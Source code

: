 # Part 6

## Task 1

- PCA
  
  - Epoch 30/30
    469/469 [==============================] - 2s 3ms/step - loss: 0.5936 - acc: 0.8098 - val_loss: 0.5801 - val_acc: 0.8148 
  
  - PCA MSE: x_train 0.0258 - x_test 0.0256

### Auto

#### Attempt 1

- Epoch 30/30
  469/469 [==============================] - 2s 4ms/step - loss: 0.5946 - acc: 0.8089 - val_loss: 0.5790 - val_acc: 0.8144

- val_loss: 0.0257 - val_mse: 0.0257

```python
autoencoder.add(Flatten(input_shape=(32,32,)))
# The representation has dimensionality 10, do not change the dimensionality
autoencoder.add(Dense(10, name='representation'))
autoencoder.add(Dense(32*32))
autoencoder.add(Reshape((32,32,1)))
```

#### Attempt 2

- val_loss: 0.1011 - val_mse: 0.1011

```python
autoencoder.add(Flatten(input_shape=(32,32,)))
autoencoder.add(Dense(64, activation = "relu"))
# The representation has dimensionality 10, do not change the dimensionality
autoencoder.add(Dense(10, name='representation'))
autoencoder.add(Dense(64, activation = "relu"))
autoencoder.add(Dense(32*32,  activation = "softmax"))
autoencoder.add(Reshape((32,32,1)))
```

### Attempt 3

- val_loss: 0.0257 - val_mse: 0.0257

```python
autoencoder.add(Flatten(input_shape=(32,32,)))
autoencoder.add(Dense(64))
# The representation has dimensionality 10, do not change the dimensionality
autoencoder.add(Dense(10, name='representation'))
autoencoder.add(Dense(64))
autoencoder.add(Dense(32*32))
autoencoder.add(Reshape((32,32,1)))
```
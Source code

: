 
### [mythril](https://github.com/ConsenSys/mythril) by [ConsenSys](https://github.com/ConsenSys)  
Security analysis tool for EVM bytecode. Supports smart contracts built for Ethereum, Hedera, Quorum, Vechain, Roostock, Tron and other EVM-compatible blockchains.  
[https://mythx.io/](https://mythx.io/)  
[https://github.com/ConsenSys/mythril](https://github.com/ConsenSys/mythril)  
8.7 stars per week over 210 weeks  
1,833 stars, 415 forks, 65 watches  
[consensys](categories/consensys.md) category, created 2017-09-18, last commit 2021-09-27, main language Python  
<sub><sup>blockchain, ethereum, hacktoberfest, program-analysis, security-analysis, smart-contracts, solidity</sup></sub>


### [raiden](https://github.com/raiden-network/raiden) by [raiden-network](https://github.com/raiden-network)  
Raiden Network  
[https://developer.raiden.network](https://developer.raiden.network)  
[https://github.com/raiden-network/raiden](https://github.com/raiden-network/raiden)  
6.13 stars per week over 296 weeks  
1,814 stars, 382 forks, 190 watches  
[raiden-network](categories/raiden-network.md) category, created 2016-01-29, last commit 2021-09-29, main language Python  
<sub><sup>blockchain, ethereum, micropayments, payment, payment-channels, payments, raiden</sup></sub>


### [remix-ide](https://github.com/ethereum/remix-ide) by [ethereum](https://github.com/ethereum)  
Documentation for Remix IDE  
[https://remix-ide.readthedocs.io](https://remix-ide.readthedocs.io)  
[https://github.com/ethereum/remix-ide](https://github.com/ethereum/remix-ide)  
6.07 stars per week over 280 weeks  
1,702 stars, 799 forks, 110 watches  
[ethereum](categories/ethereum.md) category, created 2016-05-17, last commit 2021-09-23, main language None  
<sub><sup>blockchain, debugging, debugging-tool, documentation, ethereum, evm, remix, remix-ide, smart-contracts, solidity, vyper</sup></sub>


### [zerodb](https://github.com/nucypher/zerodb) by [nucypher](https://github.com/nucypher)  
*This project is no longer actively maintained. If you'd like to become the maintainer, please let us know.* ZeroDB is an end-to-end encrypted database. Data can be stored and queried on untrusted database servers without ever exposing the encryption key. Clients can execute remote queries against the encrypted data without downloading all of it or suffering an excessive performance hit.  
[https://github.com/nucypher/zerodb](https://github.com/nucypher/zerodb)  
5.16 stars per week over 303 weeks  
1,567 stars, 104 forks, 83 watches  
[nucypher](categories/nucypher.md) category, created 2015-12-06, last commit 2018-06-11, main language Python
• • •
WORK INSTRUCTION: From the records above, pull out every line containing the word "forks".

ANSWER AREA:
1,833 stars, 415 forks, 65 watches  
1,814 stars, 382 forks, 190 watches  
1,702 stars, 799 forks, 110 watches  
1,567 stars, 104 forks, 83 watches  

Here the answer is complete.